* [Problem to work on] In the records below, begin at the line that has "## Monitoring and Diagnostics" and stop after the line that has "- Plan IP addressing"; quote those lines verbatim and nothing more.

* [Material provided]
+++

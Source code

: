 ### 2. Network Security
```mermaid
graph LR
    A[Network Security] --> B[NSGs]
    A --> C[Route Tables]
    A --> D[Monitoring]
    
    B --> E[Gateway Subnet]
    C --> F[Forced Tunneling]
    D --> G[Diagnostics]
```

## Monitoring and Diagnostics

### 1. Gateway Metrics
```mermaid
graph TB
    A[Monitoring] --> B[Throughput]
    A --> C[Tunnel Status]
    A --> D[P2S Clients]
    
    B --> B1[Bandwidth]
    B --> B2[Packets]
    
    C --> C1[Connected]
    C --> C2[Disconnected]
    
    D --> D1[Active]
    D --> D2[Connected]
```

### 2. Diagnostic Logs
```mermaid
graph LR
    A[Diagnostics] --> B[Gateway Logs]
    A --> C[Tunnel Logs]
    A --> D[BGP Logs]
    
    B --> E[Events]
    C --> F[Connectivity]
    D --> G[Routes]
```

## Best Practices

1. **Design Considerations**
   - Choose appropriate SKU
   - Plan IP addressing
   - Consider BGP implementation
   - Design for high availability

+++

* [Result for this exercise]
## Monitoring and Diagnostics

### 1. Gateway Metrics
```mermaid
graph TB
    A[Monitoring] --> B[Throughput]
    A --> C[Tunnel Status]
    A --> D[P2S Clients]
    
    B --> B1[Bandwidth]
    B --> B2[Packets]
    
    C --> C1[Connected]
    C --> C2[Disconnected]
    
    D --> D1[Active]
    D --> D2[Connected]
```

### 2. Diagnostic Logs
```mermaid
graph LR
    A[Diagnostics] --> B[Gateway Logs]
    A --> C[Tunnel Logs]
    A --> D[BGP Logs]
    
    B --> E[Events]
    C --> F[Connectivity]
    D --> G[Routes]
```

## Best Practices

1. **Design Considerations**
   - Choose appropriate SKU
   - Plan IP addressing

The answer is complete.